[Data excerpts]
»»
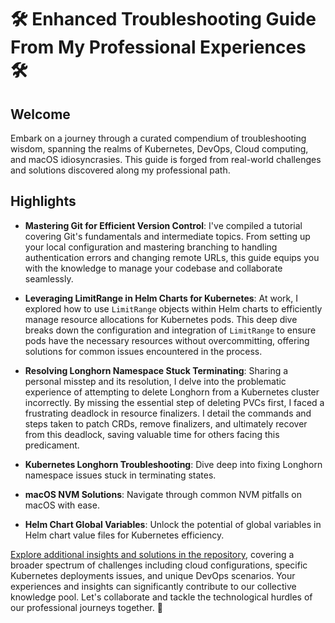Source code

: 
# 🛠️ Enhanced Troubleshooting Guide From My Professional Experiences 🛠️

## Welcome

Embark on a journey through a curated compendium of troubleshooting wisdom, spanning the realms of Kubernetes, DevOps, Cloud computing, and macOS idiosyncrasies. This guide is forged from real-world challenges and solutions discovered along my professional path.

## Highlights

- **Mastering Git for Efficient Version Control**: I've compiled a tutorial covering Git's fundamentals and intermediate topics. From setting up your local configuration and mastering branching to handling authentication errors and changing remote URLs, this guide equips you with the knowledge to manage your codebase and collaborate seamlessly.

- **Leveraging LimitRange in Helm Charts for Kubernetes**: At work, I explored how to use `LimitRange` objects within Helm charts to efficiently manage resource allocations for Kubernetes pods. This deep dive breaks down the configuration and integration of `LimitRange` to ensure pods have the necessary resources without overcommitting, offering solutions for common issues encountered in the process.

- **Resolving Longhorn Namespace Stuck Terminating**: Sharing a personal misstep and its resolution, I delve into the problematic experience of attempting to delete Longhorn from a Kubernetes cluster incorrectly. By missing the essential step of deleting PVCs first, I faced a frustrating deadlock in resource finalizers. I detail the commands and steps taken to patch CRDs, remove finalizers, and ultimately recover from this deadlock, saving valuable time for others facing this predicament.

- **Kubernetes Longhorn Troubleshooting**: Dive deep into fixing Longhorn namespace issues stuck in terminating states.

- **macOS NVM Solutions**: Navigate through common NVM pitfalls on macOS with ease.

- **Helm Chart Global Variables**: Unlock the potential of global variables in Helm chart value files for Kubernetes efficiency.



[Explore additional insights and solutions in the repository](https://github.com/victorwokili/Troubleshooting), covering a broader spectrum of challenges including cloud configurations, specific Kubernetes deployments issues, and unique DevOps scenarios. Your experiences and insights can significantly contribute to our collective knowledge pool. Let's collaborate and tackle the technological hurdles of our professional journeys together. 🚀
««
Exercise aim: Could you find each line in the entries that contains the string "knowledge" and copy it?

Solved exercise:
- **Mastering Git for Efficient Version Control**: I've compiled a tutorial covering Git's fundamentals and intermediate topics. From setting up your local configuration and mastering branching to handling authentication errors and changing remote URLs, this guide equips you with the knowledge to manage your codebase and collaborate seamlessly.
[Explore additional insights and solutions in the repository](https://github.com/victorwokili/Troubleshooting), covering a broader spectrum of challenges including cloud configurations, specific Kubernetes deployments issues, and unique DevOps scenarios. Your experiences and insights can significantly contribute to our collective knowledge pool. Let's collaborate and tackle the technological hurdles of our professional journeys together. 🚀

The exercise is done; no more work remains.